**What the exercise asks:**
Whichever lines of the material contain "paragraph", copy each of them.

**Source material:**
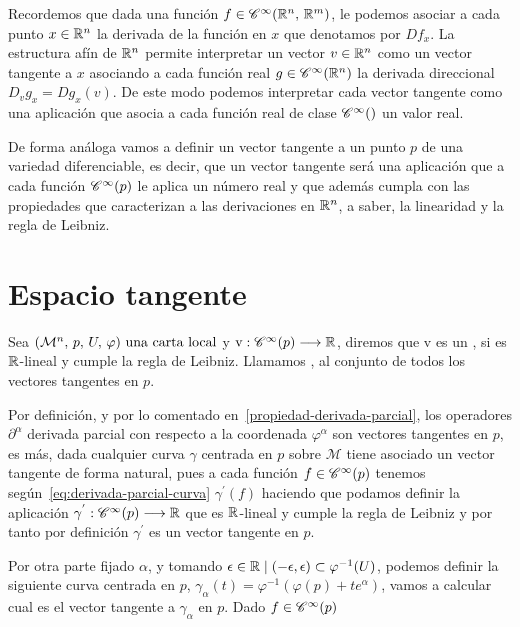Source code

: \begin{summary}

Recordemos que dada una función $f\in\mathscr{C}^\infty(\mathbb{R}^n,\thinspace\mathbb{R}^m)$, le podemos asociar a cada punto $x\in\mathbb{R}^n$ la
derivada de la función en $x$ que denotamos por $Df_x$.
La estructura afín de $\mathbb{R}^n$ permite interpretar un vector $v\in\mathbb{R}^n$ como un vector tangente a $x$ asociando a cada
función real $g\in\mathscr{C}^\infty(\mathbb{R}^n)$ la derivada direccional $D_{v}g_x=Dg_x(v)$.
De este modo podemos interpretar cada vector tangente como una aplicación que asocia a cada función real de clase
$\cinfinity$ un valor real.

De forma análoga vamos a definir un vector tangente a un punto $p$ de una variedad diferenciable, es decir, que un
vector tangente será una aplicación que a cada función $\mathscr{C}^\infty(p)$ le aplica un número real y que además cumpla
con las propiedades que caracterizan a las derivaciones en $\mathbb{R}^n$, a saber, la linearidad y la regla de Leibniz.
\end{summary}

\section{Espacio tangente}\label{sec:espacio-tangente}

\begin{definition}
  Sea $(\mathcal{M}^n,\thinspace p,\thinspace U,\thinspace \varphi)\textmd{ una carta local}$ y $\mathrm{v}:\mathscr{C}^\infty(p)\longrightarrow \mathbb{R}$, diremos que $\mathrm{v}$ es un , si es $\mathbb{R}$-lineal y cumple la regla de Leibniz.
  Llamamos 
  , al conjunto de todos los vectores tangentes en $p$.
\end{definition}

Por definición, y por lo comentado en~\ref{propiedad-derivada-parcial}, los operadores $\partial^\alpha$ derivada
parcial con respecto a la coordenada $\varphi^\alpha$ son vectores tangentes en $p$, es más, dada cualquier curva
$\gamma$ centrada en $p$ sobre $\mathcal{M}$ tiene asociado un vector tangente de forma natural, pues a cada función
$f\in\mathscr{C}^\infty(p)$ tenemos según~\ref{eq:derivada-parcial-curva} $\gamma^{'}(f)$ haciendo que podamos definir la
aplicación $\gamma^{'}:\mathscr{C}^\infty(p)\longrightarrow \mathbb{R}$ que es $\mathbb{R}$-lineal y cumple la regla de Leibniz y por tanto por
definición $\gamma^{'}$ es un vector tangente en $p$.

Por otra parte fijado $\alpha$, y tomando $\epsilon\in\mathbb{R}\mid (-\epsilon, \epsilon)\subset\varphi^{-1}(U)$, podemos
definir la siguiente curva centrada en $p$, $\gamma_\alpha(t)=\varphi^{-1}(\varphi(p)+te^\alpha)$, vamos a calcular cual
es el vector tangente a $\gamma_\alpha$ en $p$.
Dado $f\in\mathscr{C}^\infty(p)$


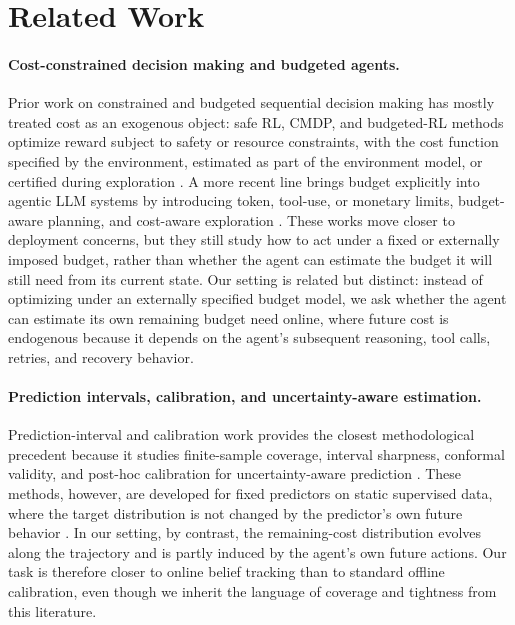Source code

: 
\section{Related Work}
\label{sec:related-work}

\paragraph{Cost-constrained decision making and budgeted agents.}
Prior work on constrained and budgeted sequential decision making has mostly treated cost as an exogenous object: safe RL, CMDP, and budgeted-RL methods optimize reward subject to safety or resource constraints, with the cost function specified by the environment, estimated as part of the environment model, or certified during exploration \cite{achiam2017constrained,tessler2019reward,carrara2019budgeted,wachi2020safe,zheng2020constrained,liu2022constrainedvariational,li2023nearoptimal,mazumdar2024safe}. A more recent line brings budget explicitly into agentic LLM systems by introducing token, tool-use, or monetary limits, budget-aware planning, and cost-aware exploration \cite{zhou2026adaptive,liu2026budgetconstrained,ding2026calibratethenact,mccleary2026quantifying}. These works move closer to deployment concerns, but they still study how to act under a fixed or externally imposed budget, rather than whether the agent can estimate the budget it will still need from its current state. Our setting is related but distinct: instead of optimizing under an externally specified budget model, we ask whether the agent can estimate its own remaining budget need online, where future cost is endogenous because it depends on the agent's subsequent reasoning, tool calls, retries, and recovery behavior.

\paragraph{Prediction intervals, calibration, and uncertainty-aware estimation.}
Prediction-interval and calibration work provides the closest methodological precedent because it studies finite-sample coverage, interval sharpness, conformal validity, and post-hoc calibration for uncertainty-aware prediction \cite{lei2018distributionfree,pearce2018highquality,kuleshov2018accurate,romano2019conformalized,amini2020deep,chung2021beyond,levi2022evaluating}. These methods, however, are developed for fixed predictors on static supervised data, where the target distribution is not changed by the predictor's own future behavior \cite{lei2018distributionfree,romano2019conformalized,levi2022evaluating}. In our setting, by contrast, the remaining-cost distribution evolves along the trajectory and is partly induced by the agent's own future actions. Our task is therefore closer to online belief tracking than to standard offline calibration, even though we inherit the language of coverage and tightness from this literature.

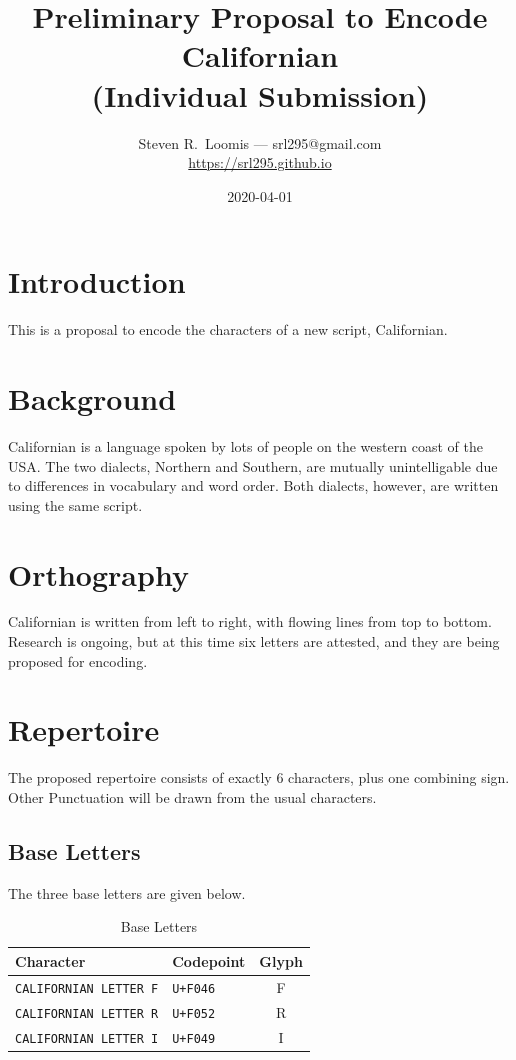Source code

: \documentclass[12pt]{article}
\title{Preliminary Proposal to Encode Californian\\\normalsize \sf (Individual Submission)}
\author{Steven R.~Loomis — srl295@gmail.com\\\small\url{https://srl295.github.io}}
\date{2020-04-01}
\begin{document}
\newfontfamily{}
\newcommand\Cal[1]{{\calfont #1}}


\maketitle

\section{Introduction}

This is a proposal to encode the characters of a new script, Californian.

\section{Background}

Californian is a language spoken by lots of people on the western coast of the USA.
The two dialects, Northern and Southern, are mutually unintelligable due to differences
in vocabulary and word order. Both dialects, however, are written using the same script.

\section{Orthography}

Californian is written from left to right, with flowing lines from top to bottom.
Research is ongoing, but at this time six letters are attested, and they are being
proposed for encoding.

\section{Repertoire}

The proposed repertoire consists of exactly 6 characters, plus one combining sign.
Other Punctuation will
be drawn from the usual characters.

\subsection{Base Letters}

The three base letters are given below.

\begin{table}[h]
    \centering
    \caption{Base Letters}
    \begin{tabular}{| l | l | c |}
        \hline
            Character & Codepoint & Glyph \\
        \hline
        {\tt CALIFORNIAN LETTER F} & \tt{U+F046} & \Cal{F} \\
        {\tt CALIFORNIAN LETTER R} & \tt{U+F052} & \Cal{R} \\
        {\tt CALIFORNIAN LETTER I} & \tt{U+F049} & \Cal{I} \\
        \hline
        \hline
    \end{tabular}
\end{table}
\end{document}
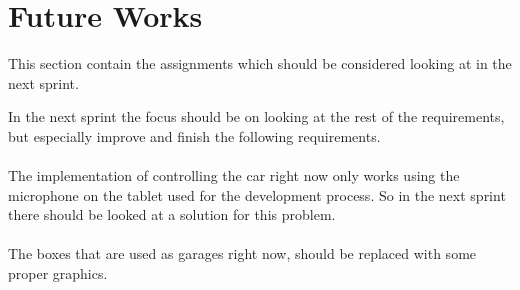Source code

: \section{Future Works}
This section contain the assignments which should be considered looking at in the next sprint.

In the next sprint the focus should be on looking at the rest of the requirements, but especially improve and finish the following requirements.

\paragraph{}
The implementation of controlling the car right now only works using the microphone on the tablet used for the development process.
So in the next sprint there should be looked at a solution for this problem.
\paragraph{}
The boxes that are used as garages right now, should be replaced with some proper graphics.
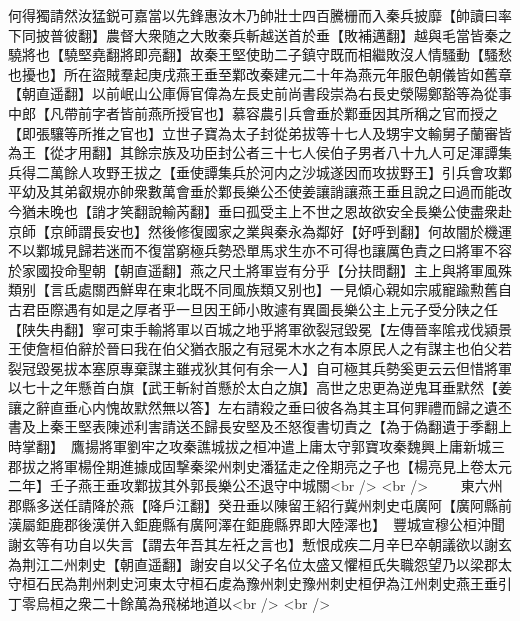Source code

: 何得獨請然汝猛鋭可嘉當以先鋒惠汝木乃帥壯士四百騰栅而入秦兵披靡【帥讀曰率下同披普彼翻】農督大衆随之大敗秦兵斬越送首於垂【敗補邁翻】越與毛當皆秦之驍將也【驍堅堯翻將即亮翻】故秦王堅使助二子鎮守既而相繼敗沒人情騷動【騷愁也擾也】所在盜賊羣起庚戌燕王垂至鄴改秦建元二十年為燕元年服色朝儀皆如舊章【朝直遥翻】以前岷山公庫傉官偉為左長史前尚書段崇為右長史滎陽鄭豁等為從事中郎【凡帶前字者皆前燕所授官也】慕容農引兵會垂於鄴垂因其所稱之官而授之【即張驤等所推之官也】立世子寶為太子封從弟拔等十七人及甥宇文輸舅子蘭審皆為王【從才用翻】其餘宗族及功臣封公者三十七人侯伯子男者八十九人可足渾譚集兵得二萬餘人攻野王拔之【垂使譚集兵於河内之沙城遂因而攻拔野王】引兵會攻鄴平幼及其弟叡規亦帥衆數萬會垂於鄴長樂公丕使姜讓誚讓燕王垂且說之曰過而能改今猶未晚也【誚才笑翻說輸芮翻】垂曰孤受主上不世之恩故欲安全長樂公使盡衆赴京師【京師謂長安也】然後修復國家之業與秦永為鄰好【好呼到翻】何故闇於機運不以鄴城見歸若迷而不復當窮極兵勢恐單馬求生亦不可得也讓厲色責之曰將軍不容於家國投命聖朝【朝直遥翻】燕之尺土將軍豈有分乎【分扶問翻】主上與將軍風殊類别【言氐處關西鮮卑在東北既不同風族類又别也】一見傾心親如宗戚寵踰勲舊自古君臣際遇有如是之厚者乎一旦因王師小敗遽有異圖長樂公主上元子受分陕之任【陕失冉翻】寧可束手輸將軍以百城之地乎將軍欲裂冠毀冕【左傳晉率隂戎伐潁景王使詹桓伯辭於晉曰我在伯父猶衣服之有冠冕木水之有本原民人之有謀主也伯父若裂冠毀冕拔本塞原專棄謀主雖戎狄其何有余一人】自可極其兵勢奚更云云但惜將軍以七十之年懸首白旗【武王斬紂首懸於太白之旗】高世之忠更為逆鬼耳垂默然【姜讓之辭直垂心内愧故默然無以答】左右請殺之垂曰彼各為其主耳何罪禮而歸之遺丕書及上秦王堅表陳述利害請送丕歸長安堅及丕怒復書切責之【為于偽翻遺于季翻上時掌翻】　鷹揚將軍劉牢之攻秦譙城拔之桓冲遣上庸太守郭寶攻秦魏興上庸新城三郡拔之將軍楊佺期進據成固撃秦梁州刺史潘猛走之佺期亮之子也【楊亮見上卷太元二年】壬子燕王垂攻鄴拔其外郭長樂公丕退守中城關<br />
<br />
　　東六州郡縣多送任請降於燕【降戶江翻】癸丑垂以陳留王紹行冀州刺史屯廣阿【廣阿縣前漢屬鉅鹿郡後漢併入鉅鹿縣有廣阿澤在鉅鹿縣界即大陸澤也】　豐城宣穆公桓沖聞謝玄等有功自以失言【謂去年吾其左衽之言也】慙恨成疾二月辛巳卒朝議欲以謝玄為荆江二州刺史【朝直遥翻】謝安自以父子名位太盛又懼桓氏失職怨望乃以梁郡太守桓石民為荆州刺史河東太守桓石䖍為豫州刺史豫州刺史桓伊為江州刺史燕王垂引丁零烏桓之衆二十餘萬為飛梯地道以<br />
<br />
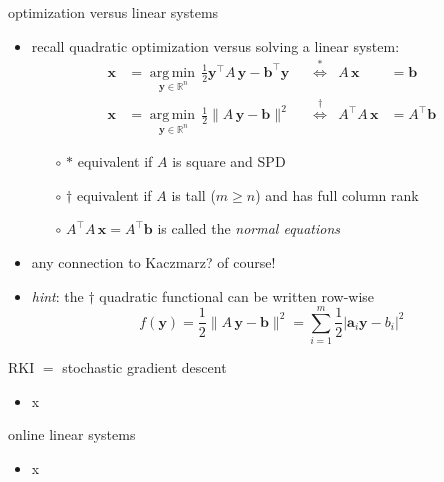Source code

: \documentclass[usepdftitle=false,usenames,dvipsnames]{beamer}
\newcommand{\RR}{\mathbb{R}}
\newcommand{\argmin}[1]{\underset{#1}{\operatorname{arg\, min}\,}}
\newcommand{\ba}{\mathbf{a}}
\newcommand{\bb}{\mathbf{b}}
\newcommand{\bx}{\mathbf{x}}
\newcommand{\by}{\mathbf{y}}
\begin{document}
\begin{frame}{optimization versus linear systems}

\begin{itemize}
\item recall quadratic optimization versus solving a linear system:
\begin{align*}
\bx &= \argmin{\by \in \RR^n} \frac{1}{2} \by^\top A\, \by - \bb^\top \by &&\stackrel{\ast}{\iff} & A\,\bx&=\bb \\
\bx &= \argmin{\by \in \RR^n} \frac{1}{2} \|A\, \by - \bb\|^2 &&\stackrel{\dagger}{\iff} & A^\top A\,\bx&=A^\top\bb
\end{align*}

    \begin{itemize}
    \item[$\circ$] $\ast$ equivalent if $A$ is square and SPD
    \item[$\circ$] $\dagger$ equivalent if $A$ is tall ($m\ge n$) and has full column rank
    \item[$\circ$] $A^\top A\,\bx=A^\top\bb$ is called the \emph{normal equations}
    \end{itemize}
\item any connection to Kaczmarz?  of course!
\item \emph{hint}: the $\dagger$ quadratic functional can be written row-wise
	$$f(\by) = \frac{1}{2} \|A\, \by - \bb\|^2 = \sum_{i=1}^m \frac{1}{2} |\ba_i \by - b_i|^2$$
\end{itemize}
\end{frame}


\begin{frame}{RKI $=$ stochastic gradient descent}

\begin{itemize}
\item x
\end{itemize}
\end{frame}


\begin{frame}{online linear systems}

\begin{itemize}
\item x
\end{itemize}
\end{frame}
\end{document}

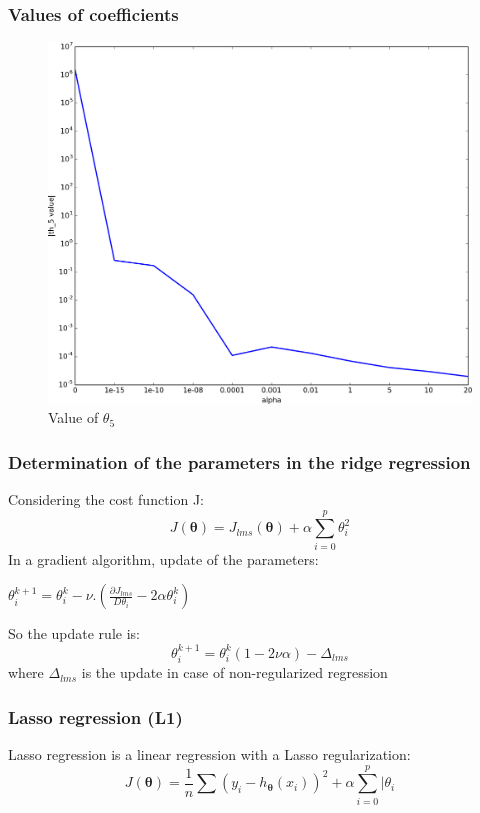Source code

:\documentclass[handout]{beamer}
\begin{document}
\begin{frame}
\frametitle{Values of coefficients}
\vspace{-2em}
\begin{table}
\resizebox{\textwidth}{!}{%
}
\end{table}
\begin{figure}
\includegraphics[height=0.4\textheight]{./fig/L1/coefs_th5_ridge.png}\\
Value of $\theta_5$
\end{figure}
\end{frame}

\begin{frame}
\frametitle{Determination of the parameters in the ridge regression}
Considering the cost function J:
$$
J(\bm{\theta}) =J_{lms}(\bm{\theta}) + \alpha \sum_{i=0}^p \theta_i^2
$$
In a gradient algorithm, update of the parameters:

$\theta^{k+1}_i = \theta^k_i - \nu.(\frac{\partial J_{lms}}{D\theta_i} - 2\alpha\theta^k_i)$

So the update rule is:
$$
\theta^{k+1}_i = \theta^k_i(1-2 \nu \alpha) - \Delta_{lms}
$$
where
$\Delta_{lms}$ is the update in case of non-regularized regression

\end{frame}


\begin{frame}
\frametitle{Lasso regression (L1)}
\begin{block}{}
Lasso regression is a linear regression with a Lasso regularization:
$$
J(\bm{\theta}) = \frac{1}{n} \sum (y_i - h_{\bm{\theta}}(x_i))^2 + \alpha \sum_{i=0}^p |\theta_i
$$
\end{block}
\end{frame}
\end{document}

**Task response:**
\paragraph{Cost-constrained decision making and budgeted agents.}
\paragraph{Prediction intervals, calibration, and uncertainty-aware estimation.}
\paragraph{}
\paragraph{}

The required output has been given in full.